One day we will stand be Jesus, face to face with the king of kings, victor of all and we will have to give an account for our actions. That tax return that we dishonestly filled out, that lustful look at the skimpily dressed lady on the TV, that angry outburst at our family, that gossip we spread or listened to, that inappropriate emotional connection with a work colleague, that arrogance in conversation – all of that and more we will have to answer for. But look again at James’ phrasing, not only do we have to answer for it…the judge is standing at the door, he may open it and catch us in the act! The return of Jesus is always taught with ethical implications, it is always taught to encourage us to be obedient.

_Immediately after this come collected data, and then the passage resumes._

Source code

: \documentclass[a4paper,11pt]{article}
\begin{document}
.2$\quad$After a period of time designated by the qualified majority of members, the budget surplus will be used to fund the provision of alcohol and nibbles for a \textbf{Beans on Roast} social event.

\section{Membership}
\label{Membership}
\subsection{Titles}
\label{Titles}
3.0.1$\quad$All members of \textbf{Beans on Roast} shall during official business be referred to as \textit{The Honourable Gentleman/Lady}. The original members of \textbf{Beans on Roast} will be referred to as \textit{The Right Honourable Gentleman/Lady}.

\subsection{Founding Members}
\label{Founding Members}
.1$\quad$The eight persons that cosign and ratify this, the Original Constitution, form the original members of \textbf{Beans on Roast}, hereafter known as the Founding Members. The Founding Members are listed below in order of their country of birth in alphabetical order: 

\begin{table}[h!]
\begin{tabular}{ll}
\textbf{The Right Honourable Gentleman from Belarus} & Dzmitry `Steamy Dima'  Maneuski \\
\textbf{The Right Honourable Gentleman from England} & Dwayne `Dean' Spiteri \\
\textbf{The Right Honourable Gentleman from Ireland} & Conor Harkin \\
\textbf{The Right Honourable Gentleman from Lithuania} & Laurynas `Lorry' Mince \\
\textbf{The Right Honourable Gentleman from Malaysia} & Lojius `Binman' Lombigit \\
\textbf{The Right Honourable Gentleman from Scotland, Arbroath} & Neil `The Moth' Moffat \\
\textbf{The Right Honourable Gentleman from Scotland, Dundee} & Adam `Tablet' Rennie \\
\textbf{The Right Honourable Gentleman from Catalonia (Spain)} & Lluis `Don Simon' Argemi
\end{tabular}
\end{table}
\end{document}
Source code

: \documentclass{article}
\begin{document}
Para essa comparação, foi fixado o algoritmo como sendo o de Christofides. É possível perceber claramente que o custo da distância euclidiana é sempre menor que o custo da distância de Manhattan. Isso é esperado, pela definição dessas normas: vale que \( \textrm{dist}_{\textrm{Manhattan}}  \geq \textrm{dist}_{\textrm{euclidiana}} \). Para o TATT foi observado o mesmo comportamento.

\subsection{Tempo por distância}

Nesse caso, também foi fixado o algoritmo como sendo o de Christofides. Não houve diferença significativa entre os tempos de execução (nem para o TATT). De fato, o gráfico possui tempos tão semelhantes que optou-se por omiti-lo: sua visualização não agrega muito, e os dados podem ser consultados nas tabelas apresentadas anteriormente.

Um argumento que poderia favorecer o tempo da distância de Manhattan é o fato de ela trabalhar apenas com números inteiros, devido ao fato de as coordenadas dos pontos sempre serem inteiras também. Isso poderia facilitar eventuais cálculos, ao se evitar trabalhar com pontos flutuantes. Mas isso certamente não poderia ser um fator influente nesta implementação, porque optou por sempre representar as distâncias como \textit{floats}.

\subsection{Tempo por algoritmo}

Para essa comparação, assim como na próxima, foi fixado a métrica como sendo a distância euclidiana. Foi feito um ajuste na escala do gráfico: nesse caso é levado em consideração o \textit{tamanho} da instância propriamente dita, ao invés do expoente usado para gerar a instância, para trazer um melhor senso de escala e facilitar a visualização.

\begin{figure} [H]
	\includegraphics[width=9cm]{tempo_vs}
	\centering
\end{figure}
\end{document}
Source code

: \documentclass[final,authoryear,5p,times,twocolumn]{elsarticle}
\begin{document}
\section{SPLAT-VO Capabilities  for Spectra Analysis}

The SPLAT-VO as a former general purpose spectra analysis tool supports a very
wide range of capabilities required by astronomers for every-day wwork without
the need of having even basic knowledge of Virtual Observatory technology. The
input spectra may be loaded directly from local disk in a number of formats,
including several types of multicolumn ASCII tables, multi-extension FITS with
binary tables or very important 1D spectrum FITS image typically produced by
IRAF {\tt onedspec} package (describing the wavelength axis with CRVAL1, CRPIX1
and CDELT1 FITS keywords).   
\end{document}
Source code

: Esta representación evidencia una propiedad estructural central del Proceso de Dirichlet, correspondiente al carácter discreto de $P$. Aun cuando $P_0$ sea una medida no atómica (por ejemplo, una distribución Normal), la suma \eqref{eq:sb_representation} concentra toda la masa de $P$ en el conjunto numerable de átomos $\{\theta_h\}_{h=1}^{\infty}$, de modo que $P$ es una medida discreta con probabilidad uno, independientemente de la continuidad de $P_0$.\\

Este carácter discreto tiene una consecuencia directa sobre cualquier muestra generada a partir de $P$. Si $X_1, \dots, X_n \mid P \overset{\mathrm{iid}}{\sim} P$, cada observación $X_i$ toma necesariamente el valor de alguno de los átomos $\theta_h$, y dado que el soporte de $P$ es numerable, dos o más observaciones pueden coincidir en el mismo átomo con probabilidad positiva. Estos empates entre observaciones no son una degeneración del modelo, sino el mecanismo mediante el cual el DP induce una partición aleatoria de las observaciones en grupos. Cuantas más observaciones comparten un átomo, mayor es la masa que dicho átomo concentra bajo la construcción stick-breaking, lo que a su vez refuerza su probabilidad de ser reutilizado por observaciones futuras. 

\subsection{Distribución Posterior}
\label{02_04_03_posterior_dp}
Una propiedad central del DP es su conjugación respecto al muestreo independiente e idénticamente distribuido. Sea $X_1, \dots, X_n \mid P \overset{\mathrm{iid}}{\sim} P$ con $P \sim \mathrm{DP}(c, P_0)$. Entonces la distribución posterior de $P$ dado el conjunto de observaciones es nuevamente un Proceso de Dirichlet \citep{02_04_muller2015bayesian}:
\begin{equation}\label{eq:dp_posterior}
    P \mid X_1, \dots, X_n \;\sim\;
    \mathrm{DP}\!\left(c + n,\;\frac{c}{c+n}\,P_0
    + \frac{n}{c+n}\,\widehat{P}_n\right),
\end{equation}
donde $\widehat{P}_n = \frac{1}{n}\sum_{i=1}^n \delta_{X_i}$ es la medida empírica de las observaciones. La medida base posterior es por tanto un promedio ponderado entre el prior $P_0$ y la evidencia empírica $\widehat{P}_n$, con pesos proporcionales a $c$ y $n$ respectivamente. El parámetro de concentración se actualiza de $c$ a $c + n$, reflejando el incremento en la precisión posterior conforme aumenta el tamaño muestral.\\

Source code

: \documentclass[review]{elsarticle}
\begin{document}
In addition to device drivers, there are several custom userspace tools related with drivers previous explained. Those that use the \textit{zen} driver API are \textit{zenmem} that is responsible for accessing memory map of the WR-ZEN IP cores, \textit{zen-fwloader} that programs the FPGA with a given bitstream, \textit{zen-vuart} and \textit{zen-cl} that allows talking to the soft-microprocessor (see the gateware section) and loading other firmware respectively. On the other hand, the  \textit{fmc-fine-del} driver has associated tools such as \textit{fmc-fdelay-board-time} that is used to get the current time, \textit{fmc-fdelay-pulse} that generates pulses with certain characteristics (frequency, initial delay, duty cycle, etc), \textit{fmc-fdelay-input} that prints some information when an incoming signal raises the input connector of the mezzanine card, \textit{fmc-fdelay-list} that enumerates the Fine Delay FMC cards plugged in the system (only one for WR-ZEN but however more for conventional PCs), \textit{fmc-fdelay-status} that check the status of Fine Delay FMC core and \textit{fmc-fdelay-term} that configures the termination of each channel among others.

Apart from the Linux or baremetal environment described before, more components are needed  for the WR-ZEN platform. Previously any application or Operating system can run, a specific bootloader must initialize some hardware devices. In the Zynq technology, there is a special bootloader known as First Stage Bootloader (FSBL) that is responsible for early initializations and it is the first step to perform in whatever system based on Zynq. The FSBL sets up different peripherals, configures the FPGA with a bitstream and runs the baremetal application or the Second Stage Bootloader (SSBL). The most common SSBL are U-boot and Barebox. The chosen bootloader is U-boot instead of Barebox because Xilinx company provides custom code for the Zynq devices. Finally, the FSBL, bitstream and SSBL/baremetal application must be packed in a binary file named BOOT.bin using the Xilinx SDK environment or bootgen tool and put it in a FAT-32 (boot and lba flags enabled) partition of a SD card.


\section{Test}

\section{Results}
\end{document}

In 1 Thessalonians Paul spends a lot of time talking about the Second Coming. Part of the reason was that Paul was concerned for his friends in the Thessalonican church. His concern is their grief at the death of loved brothers and sisters in Christ. To comfort these grieving brothers and sisters Paul tells them Jesus will come again, and when he does our brothers and sisters in Christ who are dead will come with him and we will be caught up to join them! The fact that he shall come should encourage us to be comforted. This is how Paul words it:
But we do not want you to be uninformed, brothers, about those who are asleep, that you may not grieve as others do who have no hope. For since we believe that Jesus died and rose again, even so, through Jesus, God will bring with him those who have fallen asleep. For this we declare to you by a word from the Lord, that we who are alive, who are left until the coming of the Lord, will not precede those who have fallen asleep. For the Lord himself will descend from heaven with a cry of command, with the voice of an archangel, and with the sound of the trumpet of God. And the dead in Christ will rise first. Then we who are alive, who are left, will be caught up together with them in the clouds to meet the Lord in the air, and so we will always be with the Lord. Therefore encourage one another with these words. (4:13-18)
The fact that Jesus will come again should comfort us as beloved brothers and sisters who have died will be seen again; as death, sickness and pain will cease; as injustice will be eradicated. He shall come, and that should encourage us to be comforted.
There are numerous other implications to eschatology, but these three are among the most prominent in Scripture as I understand it. For further reading I suggest the Systematic Theologies of Louis Berkhof, Millard Erikson, John Frame and Wayne Grudem.